Single by Brad Paisley

from the album American Saturday Night
- Released: March 23, 2009
- Genre: Country
- Length: 4:16 (single edit) 5:21 (album version)
- Label: Arista Nashville
- Songwriters: Chris DuBois Ashley Gorley Brad Paisley
- Producer: Frank Rogers

Brad Paisley singles chronology
| "Start a Band" (2008) | "Then" (2009) | "Welcome to the Future" (2009) |

= Then (Brad Paisley song) =

"Then" is a song co-written and recorded by American country music artist Brad Paisley. It is his twenty-third entry on the Billboard country charts, debuting at number 26 on the chart week of April 4, 2009. The song is the lead-off single from his seventh studio album, American Saturday Night, which was released via Arista Nashville on June 30, 2009. It is one of Paisley's four songs certified 2× Platinum by the Recording Industry Association of America, the others being "She's Everything", "Whiskey Lullaby", and "Remind Me". Paisley wrote this song with Ashley Gorley and Chris DuBois.

==Content==
"Then" is a ballad, backed primarily by piano and electric guitar.
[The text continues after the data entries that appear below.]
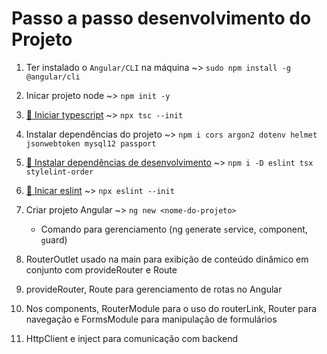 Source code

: # Passo a passo desenvolvimento do Projeto

1. Ter instalado o `Angular/CLI` na máquina ~> `sudo npm install -g @angular/cli`

2. Inicar projeto node ~> `npm init -y`

3. [🔗 Iniciar typescript](https://www.notion.so/igorenatoo/Private-1285bcad80828031993eda7c221f2760?pvs=4#1ae5bcad80828015b0e4e718d42f2747) ~> `npx tsc --init` <!-- # Garantir estar instalado TS globalmente... -->

4. Instalar dependências do projeto ~> `npm i cors argon2 dotenv helmet jsonwebtoken mysql12 passport`

5. [🔗 Instalar dependências de desenvolvimento](https://www.notion.so/igorenatoo/Private-1285bcad80828031993eda7c221f2760?pvs=4#1ae5bcad8082803d9dedfda63ef320e2) ~> `npm i -D eslint tsx stylelint-order` <!-- Criar arquivo <.stylelintrc> e configurar -->

6. [🔗 Inicar eslint](https://www.notion.so/igorenatoo/Private-1285bcad80828031993eda7c221f2760?pvs=4#1b35bcad808280f0b1ade737d9f4385c) ~> `npx eslint --init`

7. Criar projeto Angular ~> `ng new <nome-do-projeto>`
    - Comando para gerenciamento (ng `g`enerate `s`ervice, `c`omponent, `g`uard)

8. RouterOutlet usado na main para exibição de conteúdo dinâmico em conjunto com provideRouter e Route

9. provideRouter, Route para gerenciamento de rotas no Angular

10. Nos components, RouterModule para o uso do routerLink, Router para navegação e FormsModule para manipulação de formulários

11. HttpClient e inject para comunicação com backend
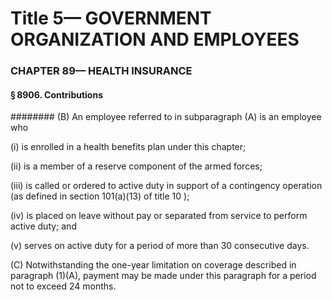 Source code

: 
# Title 5— GOVERNMENT ORGANIZATION AND EMPLOYEES
### CHAPTER 89— HEALTH INSURANCE
#### § 8906. Contributions
######## (B) An employee referred to in subparagraph (A) is an employee who

(i) is enrolled in a health benefits plan under this chapter;

(ii) is a member of a reserve component of the armed forces;

(iii) is called or ordered to active duty in support of a contingency operation (as defined in section 101(a)(13) of title 10 );

(iv) is placed on leave without pay or separated from service to perform active duty; and

(v) serves on active duty for a period of more than 30 consecutive days.

(C) Notwithstanding the one-year limitation on coverage described in paragraph (1)(A), payment may be made under this paragraph for a period not to exceed 24 months.
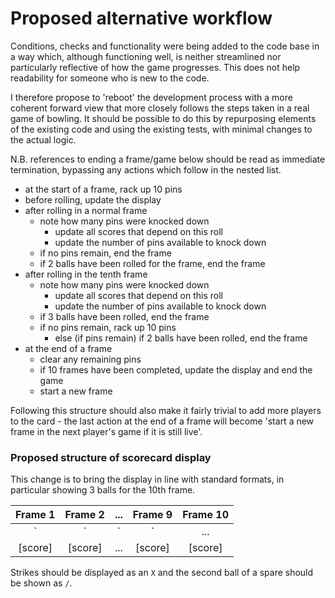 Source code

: # Proposed alternative workflow

Conditions, checks and functionality were being added to the code base in a way which, although functioning well, is neither streamlined nor particularly reflective of how the game progresses. This does not help readability for someone who is new to the code.

I therefore propose to 'reboot' the development process with a more coherent forward view that more closely follows the steps taken in a real game of bowling. It should be possible to do this by repurposing elements of the existing code and using the existing tests, with minimal changes to the actual logic.

N.B. references to ending a frame/game below should be read as immediate termination, bypassing any actions which follow in the nested list.

* at the start of a frame, rack up 10 pins
* before rolling, update the display
* after rolling in a normal frame
  - note how many pins were knocked down
    - update all scores that depend on this roll
    - update the number of pins available to knock down
  - if no pins remain, end the frame
  - if 2 balls have been rolled for the frame, end the frame
* after rolling in the tenth frame
  - note how many pins were knocked down
    - update all scores that depend on this roll
    - update the number of pins available to knock down
  - if 3 balls have been rolled, end the frame
  - if no pins remain, rack up 10 pins
    - else (if pins remain) if 2 balls have been rolled, end the frame
* at the end of a frame
  - clear any remaining pins
  - if 10 frames have been completed, update the display and end the game
  - start a new frame

Following this structure should also make it fairly trivial to add more players to the card - the last action at the end of a frame will become 'start a new frame in the next player's game if it is still live'.

### Proposed structure of scorecard display

This change is to bring the display in line with standard formats, in particular showing 3 balls for the 10th frame.

| Frame 1 | Frame 2 | ... | Frame 9 | Frame 10 |
|  :---:  |  :---:  |:---:|  :---:  |  :---:   |
|   `|`   |   `|`   | ... |   `|`   | `|`  `|` |
| [score] | [score] | ... | [score] | [score]  |

Strikes should be displayed as an `X` and the second ball of a spare should be shown as `/`.
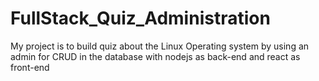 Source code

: # FullStack_Quiz_Administration
My project is to build quiz about the Linux Operating system by using an admin for CRUD in the database with nodejs as back-end and react as front-end
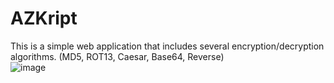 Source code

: # AZKript
This is a simple web application that includes several encryption/decryption algorithms. (MD5, ROT13, Caesar, Base64, Reverse)<br>
![image](https://user-images.githubusercontent.com/68402444/208302898-506d409c-59ee-4bb7-8fa0-71e59db30ed2.png)
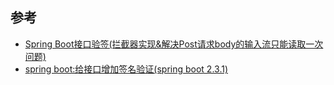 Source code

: ## 参考

- [Spring Boot接口验签(拦截器实现&解决Post请求body的输入流只能读取一次问题)](https://blog.csdn.net/zangdaiyang1991/article/details/103031724)
-  [spring boot:给接口增加签名验证(spring boot 2.3.1)](https://www.cnblogs.com/architectforest/p/13220459.html)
In it, the male narrator expresses his love for his female partner. In the verses, he recalls various events in their relationship, such as meeting for the first time, kissing on her porch, and then proposing to her at the place where they first met. In the chorus, he says how much stronger his love has become since their first meeting.

==Critical reception==
The song has been given mixed critical reviews. Robert Christgau included it at number 12 in his ballot for Rolling Stone's list of the decades' best songs. Liz Jungers gave a favorable review on Roughstock, saying that the song was well written and produced, and that it showed a more serious side to Paisley, in contrast to his novelty songs such as "Ticks" and "Online". Leeann Ward of Country Universe gave it a B− rating, saying that it was largely cliché but adding that it was "an admirable enough sentiment with an inoffensive production, but it’s not at all impressive coming from an artist with so many years of songwriting experience behind him." Juli Thanki of Engine 145, however, gave the song a thumbs-down rating. Thanki's review criticized the song for lacking lyrical depth, and called it "a bland collection of memories and observations about an anonymous girl who is now Paisley’s whole life and world."

==Personnel==
As listed in liner notes
- Randle Currie - steel guitar
- Eric Darken - percussion
- Kevin "Swine" Grantt - bass guitar
- Wes Hightower - background vocals
- Gordon Mote - piano
- Brad Paisley - lead vocals, electric guitar, acoustic guitar
- Ben Sesar - drums
- Justin Williamson - fiddle

===Gang Vocals (album version only)===
- Robert Arthur
- Tracie Hamilton
- Gary Hooker
- Kendal Marcy
- Tim Owens
- Valerie Pringle
- Ben Sesar
- Emily Reeves
- Missy Reeves
- Scott Reeves

==Chart performance==
"Then" debuted at number 26 on the Billboard Hot Country Songs charts dated for the week of April 4, 2009. It became his tenth consecutive Number One hit for the week of June 6, 2009. In August of the same year, "Then" became Paisley's first entry on the Hot Adult Contemporary Tracks charts, debuting at number 30.

===Weekly charts===

| Chart (2009) | Peak Position |
|---|---|
| Canada Country (Billboard) | 1 |
| Canada Hot 100 (Billboard) | 52 |
| US Billboard Hot 100 | 28 |
| US Adult Contemporary (Billboard) | 19 |
| US Hot Country Songs (Billboard) | 1 |

===Year-end charts===

| Chart (2009) | Position |
|---|---|
| US Billboard Hot 100 | 84 |
| US Country Songs (Billboard) | 15 |

==Certifications==

| Region | Certification | Certified units/sales |
| Canada (Music Canada) | Platinum | 80,000^{‡} |
| United States (RIAA) | 2× Platinum | 2,000,000^{‡} |
^{‡} Sales+streaming figures based on certification alone.